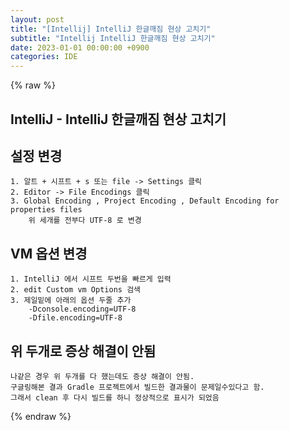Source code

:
 ```yaml
---
layout: post
title: "[Intellij] IntelliJ 한글깨짐 현상 고치기"
subtitle: "Intellij IntelliJ 한글깨짐 현상 고치기"
date: 2023-01-01 00:00:00 +0900
categories: IDE
---
```

{% raw %}
## IntelliJ - IntelliJ 한글깨짐 현상 고치기  
  
## 설정 변경  
	1. 알트 + 시프트 + s 또는 file -> Settings 클릭  
	2. Editor -> File Encodings 클릭  
	3. Global Encoding , Project Encoding , Default Encoding for properties files  
		위 세개를 전부다 UTF-8 로 변경  
  
## VM 옵션 변경  
	1. IntelliJ 에서 시프트 두번을 빠르게 입력  
	2. edit Custom vm Options 검색  
	3. 제일밑에 아래의 옵션 두줄 추가  
		-Dconsole.encoding=UTF-8  
		-Dfile.encoding=UTF-8  
  
## 위 두개로 증상 해결이 안됨  
	나같은 경우 위 두개를 다 했는데도 증상 해결이 안됨.  
	구글링해본 결과 Gradle 프로젝트에서 빌드한 결과물이 문제일수있다고 함.  
	그래서 clean 후 다시 빌드를 하니 정상적으로 표시가 되었음  

{% endraw %}
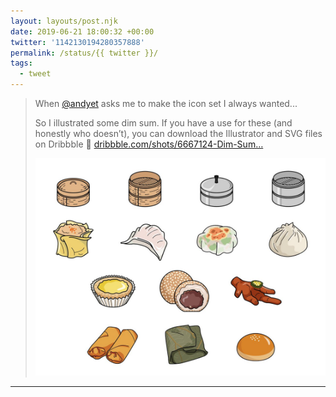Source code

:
 ```yaml
---
layout: layouts/post.njk
date: 2019-06-21 18:00:32 +00:00
twitter: '1142130194280357888'
permalink: /status/{{ twitter }}/
tags: 
  - tweet
---
```


> When [@andyet](https://twitter.com/andyet) asks me to make the icon set I always wanted...
> 
> So I illustrated some dim sum. If you have a use for these (and honestly who doesn’t), you can download the Illustrator and SVG files on Dribbble 🥟 [dribbble.com/shots/6667124-Dim-Sum…](https://dribbble.com/shots/6667124-Dim-Sum-icon-set) 
> 
> ![An illustrated icon set of dim sum treats like dumplings, custard, spring rolls, and chicken feet.](/img/1142130194280357888-D9mpGVrU0AIs9BR.jpg)

---
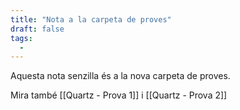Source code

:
 ```yaml
---
title: "Nota a la carpeta de proves"
draft: false
tags:
  - 
---
```

Aquesta nota senzilla és a la nova carpeta de proves.

Mira també [[Quartz - Prova 1]] i [[Quartz - Prova 2]]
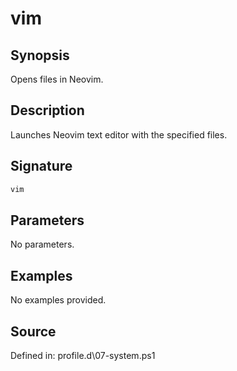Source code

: # vim

## Synopsis

Opens files in Neovim.

## Description

Launches Neovim text editor with the specified files.

## Signature

```powershell
vim
```

## Parameters

No parameters.

## Examples

No examples provided.

## Source

Defined in: profile.d\07-system.ps1
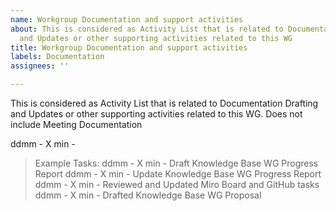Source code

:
 ```yaml
---
name: Workgroup Documentation and support activities
about: This is considered as Activity List that is related to Documentation Drafting
  and Updates or other supporting activities related to this WG
title: Workgroup Documentation and support activities
labels: Documentation
assignees: ''

---
```


This is considered as Activity List that is related to Documentation Drafting and Updates or other supporting activities related to this WG. Does not include Meeting Documentation

ddmm - X min - 

> Example Tasks:
> ddmm - X min - Draft Knowledge Base WG Progress Report
> ddmm - X min - Update Knowledge Base WG Progress Report
> ddmm - X min - Reviewed and Updated Miro Board and GitHub tasks
> ddmm - X min - Drafted Knowledge Base WG Proposal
——
PROBLEM REQUIREMENTS:
The word "that" appears in some lines of the data. Copy every one of those lines.

WRITTEN REPLY:
about: This is considered as Activity List that is related to Documentation Drafting
This is considered as Activity List that is related to Documentation Drafting and Updates or other supporting activities related to this WG. Does not include Meeting Documentation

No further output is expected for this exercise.